As our multi-tenant SaaS platform grew to serve thousands of customers, we faced a critical challenge: understanding CDN usage patterns per customer account.
While Akamai provides excellent CDN services, getting granular, account-level metrics for bytes transferred isn't straightforward.
Here's how we solved this using log parsing and Last9.
The Challenge: Why Metrics Weren't Enough
This seemingly simple question from our billing team sent us down a rabbit hole. While Akamai's built-in metrics are great for overall CDN monitoring, they don't provide the account-level granularity we needed.
Our application serves content through URLs like:
<https://cdn.example.com/accounts/{account-id}/assets/image.jpg>
Each request contains vital information about which account is consuming bandwidth, but this information isn't automatically parsed into metrics.
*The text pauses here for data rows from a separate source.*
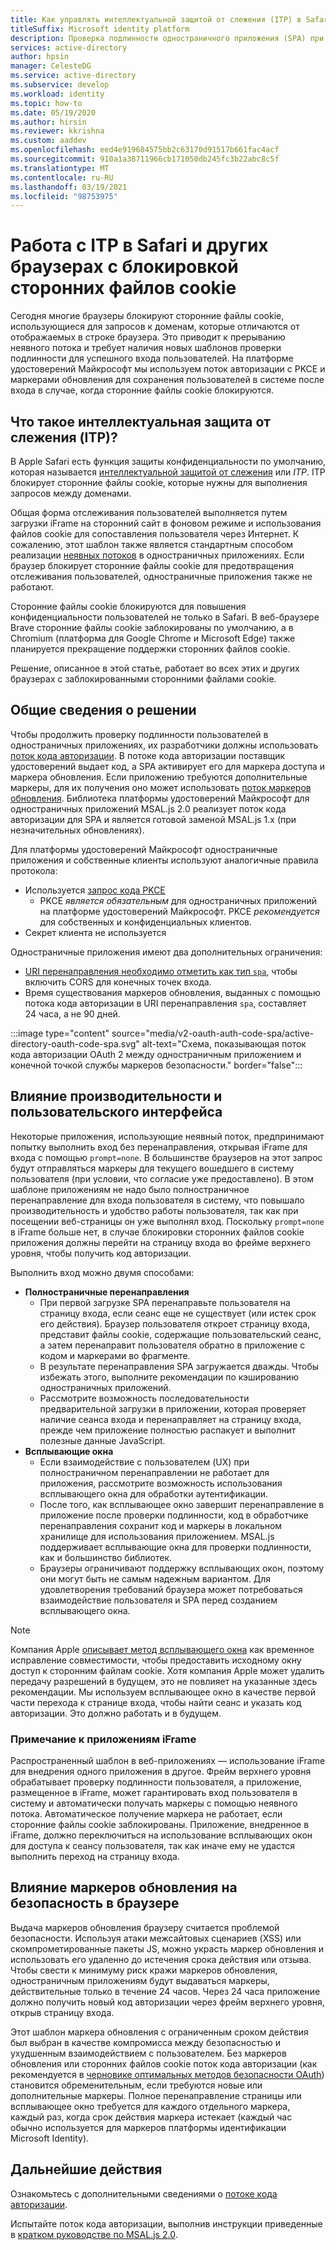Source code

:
 ```yaml
---
title: Как управлять интеллектуальной защитой от слежения (ITP) в Safari | Azure
titleSuffix: Microsoft identity platform
description: Проверка подлинности одностраничного приложения (SPA) при запрете сторонних файлов cookie.
services: active-directory
author: hpsin
manager: CelesteDG
ms.service: active-directory
ms.subservice: develop
ms.workload: identity
ms.topic: how-to
ms.date: 05/19/2020
ms.author: hirsin
ms.reviewer: kkrishna
ms.custom: aaddev
ms.openlocfilehash: eed4e919684575bb2c63170d91517b661fac4acf
ms.sourcegitcommit: 910a1a38711966cb171050db245fc3b22abc8c5f
ms.translationtype: MT
ms.contentlocale: ru-RU
ms.lasthandoff: 03/19/2021
ms.locfileid: "98753975"
---
```

# <a name="handle-itp-in-safari-and-other-browsers-where-third-party-cookies-are-blocked"></a>Работа с ITP в Safari и других браузерах с блокировкой сторонних файлов cookie

Сегодня многие браузеры блокируют сторонние файлы cookie, использующиеся для запросов к доменам, которые отличаются от отображаемых в строке браузера. Это приводит к прерыванию неявного потока и требует наличия новых шаблонов проверки подлинности для успешного входа пользователей. На платформе удостоверений Майкрософт мы используем поток авторизации с PKCE и маркерами обновления для сохранения пользователей в системе после входа в случае, когда сторонние файлы cookie блокируются.

## <a name="what-is-intelligent-tracking-protection-itp"></a>Что такое интеллектуальная защита от слежения (ITP)?

В Apple Safari есть функция защиты конфиденциальности по умолчанию, которая называется [интеллектуальной защитой от слежения](https://webkit.org/tracking-prevention-policy/) или *ITP*. ITP блокирует сторонние файлы cookie, которые нужны для выполнения запросов между доменами.

Общая форма отслеживания пользователей выполняется путем загрузки iFrame на сторонний сайт в фоновом режиме и использования файлов cookie для сопоставления пользователя через Интернет. К сожалению, этот шаблон также является стандартным способом реализации [неявных потоков](v2-oauth2-implicit-grant-flow.md) в одностраничных приложениях. Если браузер блокирует сторонние файлы cookie для предотвращения отслеживания пользователей, одностраничные приложения также не работают.

Сторонние файлы cookie блокируются для повышения конфиденциальности пользователей не только в Safari. В веб-браузере Brave сторонние файлы cookie заблокированы по умолчанию, а в Chromium (платформа для Google Chrome и Microsoft Edge) также планируется прекращение поддержки сторонних файлов cookie.

Решение, описанное в этой статье, работает во всех этих и других браузерах с заблокированными сторонними файлами cookie.

## <a name="overview-of-the-solution"></a>Общие сведения о решении

Чтобы продолжить проверку подлинности пользователей в одностраничных приложениях, их разработчики должны использовать [поток кода авторизации](v2-oauth2-auth-code-flow.md). В потоке кода авторизации поставщик удостоверений выдает код, а SPA активирует его для маркера доступа и маркера обновления. Если приложению требуются дополнительные маркеры, для их получения оно может использовать [поток маркеров обновления](v2-oauth2-auth-code-flow.md#refresh-the-access-token). Библиотека платформы удостоверений Майкрософт для одностраничных приложений MSAL.js 2.0 реализует поток кода авторизации для SPA и является готовой заменой MSAL.js 1.x (при незначительных обновлениях).

Для платформы удостоверений Майкрософт одностраничные приложения и собственные клиенты используют аналогичные правила протокола:

* Используется [запрос кода PKCE](https://tools.ietf.org/html/rfc7636)
    * PKCE *является обязательным* для одностраничных приложений на платформе удостоверений Майкрософт. PKCE *рекомендуется* для собственных и конфиденциальных клиентов.
* Секрет клиента не используется

Одностраничные приложения имеют два дополнительных ограничения:

* [URI перенаправления необходимо отметить как тип `spa`](v2-oauth2-auth-code-flow.md#redirect-uri-setup-required-for-single-page-apps), чтобы включить CORS для конечных точек входа.
* Время существования маркеров обновления, выданных с помощью потока кода авторизации в URI перенаправления `spa`, составляет 24 часа, а не 90 дней.

:::image type="content" source="media/v2-oauth-auth-code-spa/active-directory-oauth-code-spa.svg" alt-text="Схема, показывающая поток кода авторизации OAuth 2 между одностраничным приложением и конечной точкой службы маркеров безопасности." border="false":::

## <a name="performance-and-ux-implications"></a>Влияние производительности и пользовательского интерфейса

Некоторые приложения, использующие неявный поток, предпринимают попытку выполнить вход без перенаправления, открывая iFrame для входа с помощью `prompt=none`. В большинстве браузеров на этот запрос будут отправляться маркеры для текущего вошедшего в систему пользователя (при условии, что согласие уже предоставлено). В этом шаблоне приложениям не надо было полностраничное перенаправление для входа пользователя в систему, что повышало производительность и удобство работы пользователя, так как при посещении веб-страницы он уже выполнял вход. Поскольку `prompt=none` в iFrame больше нет, в случае блокировки сторонних файлов cookie приложения должны перейти на страницу входа во фрейме верхнего уровня, чтобы получить код авторизации.

Выполнить вход можно двумя способами:

* **Полностраничные перенаправления**
    * При первой загрузке SPA перенаправьте пользователя на страницу входа, если сеанс еще не существует (или истек срок его действия). Браузер пользователя откроет страницу входа, представит файлы cookie, содержащие пользовательский сеанс, а затем перенаправит пользователя обратно в приложение с кодом и маркерами во фрагменте.
    * В результате перенаправления SPA загружается дважды. Чтобы избежать этого, выполните рекомендации по кэшированию одностраничных приложений.
    * Рассмотрите возможность последовательности предварительной загрузки в приложении, которая проверяет наличие сеанса входа и перенаправляет на страницу входа, прежде чем приложение полностью распакует и выполнит полезные данные JavaScript.
* **Всплывающие окна**
    * Если взаимодействие с пользователем (UX) при полностраничном перенаправлении не работает для приложения, рассмотрите возможность использования всплывающего окна для обработки аутентификации.
    * После того, как всплывающее окно завершит перенаправление в приложение после проверки подлинности, код в обработчике перенаправления сохранит код и маркеры в локальном хранилище для использования приложением. MSAL.js поддерживает всплывающие окна для проверки подлинности, как и большинство библиотек.
    * Браузеры ограничивают поддержку всплывающих окон, поэтому они могут быть не самым надежным вариантом. Для удовлетворения требований браузера может потребоваться взаимодействие пользователя и SPA перед созданием всплывающего окна.

>[!NOTE]
> Компания Apple [описывает метод всплывающего окна](https://webkit.org/blog/8311/intelligent-tracking-prevention-2-0/) как временное исправление совместимости, чтобы предоставить исходному окну доступ к сторонним файлам cookie. Хотя компания Apple может удалить передачу разрешений в будущем, это не повлияет на указанные здесь рекомендации. Мы используем всплывающее окно в качестве первой части перехода к странице входа, чтобы найти сеанс и указать код авторизации. Это должно работать и в будущем.

### <a name="a-note-on-iframe-apps"></a>Примечание к приложениям iFrame

Распространенный шаблон в веб-приложениях — использование iFrame для внедрения одного приложения в другое. Фрейм верхнего уровня обрабатывает проверку подлинности пользователя, а приложение, размещенное в iFrame, может гарантировать вход пользователя в систему и автоматически получать маркеры с помощью неявного потока. Автоматическое получение маркера не работает, если сторонние файлы cookie заблокированы. Приложение, внедренное в iFrame, должно переключиться на использование всплывающих окон для доступа к сеансу пользователя, так как иначе ему не удастся выполнить переход на страницу входа.

## <a name="security-implications-of-refresh-tokens-in-the-browser"></a>Влияние маркеров обновления на безопасность в браузере

Выдача маркеров обновления браузеру считается проблемой безопасности. Используя атаки межсайтовых сценариев (XSS) или скомпрометированные пакеты JS, можно украсть маркер обновления и использовать его удаленно до истечения срока действия или отзыва. Чтобы свести к минимуму риск кражи маркеров обновления, одностраничным приложениям будут выдаваться маркеры, действительные только в течение 24 часов. Через 24 часа приложение должно получить новый код авторизации через фрейм верхнего уровня, открыв страницу входа.

Этот шаблон маркера обновления с ограниченным сроком действия был выбран в качестве компромисса между безопасностью и ухудшенным взаимодействием с пользователем. Без маркеров обновления или сторонних файлов cookie поток кода авторизации (как рекомендуется в [черновике оптимальных методов безопасности OAuth](https://tools.ietf.org/html/draft-ietf-oauth-security-topics-14)) становится обременительным, если требуются новые или дополнительные маркеры. Полное перенаправление страницы или всплывающее окно требуется для каждого отдельного маркера, каждый раз, когда срок действия маркера истекает (каждый час обычно используется для маркеров платформы идентификации Microsoft Identity).

## <a name="next-steps"></a>Дальнейшие действия

Ознакомьтесь с дополнительными сведениями о [потоке кода авторизации](v2-oauth2-auth-code-flow.md).

Испытайте поток кода авторизации, выполнив инструкции приведенные в [кратком руководстве по MSAL.js 2.0](quickstart-v2-javascript-auth-code.md).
Instead, it lives buried in our CDN logs.
Requirements: What We Needed to Solve
- Extract account IDs from request URLs in real-time
- Calculate bytes transferred per account
- Create time-series data for trending and analysis
- Set up alerting for unusual patterns
- Correlate this data with other parts of our stack
The Solution: From Logs to Actionable Metrics
Step 1: Log Ingestion and Parsing
First, we needed to extract account information at ingestion time rather than query time.
This approach has several advantages:
- Reduced query processing overhead
- Faster dashboard rendering
- More efficient storage use
Using Last9's log processing pipeline, we set up custom parsing rules to extract account IDs from our URLs.
Here's what this looks like in practice:
When a log line arrives containing:
GET /accounts/12345/assets/logo.png 200 1048576 bytes
We extract and attach labels:
bytes_transferred{account_id="12345"} 1048576
Step 2: Aggregation and Storage
Once we had the labeled data, we needed to aggregate it effectively. Last9's metric aggregation allows us to:
- Sum bytes transferred per account in 1-minute intervals
- Maintain historical data for trend analysis
- Create roll-ups for different time windows (hourly, daily, monthly)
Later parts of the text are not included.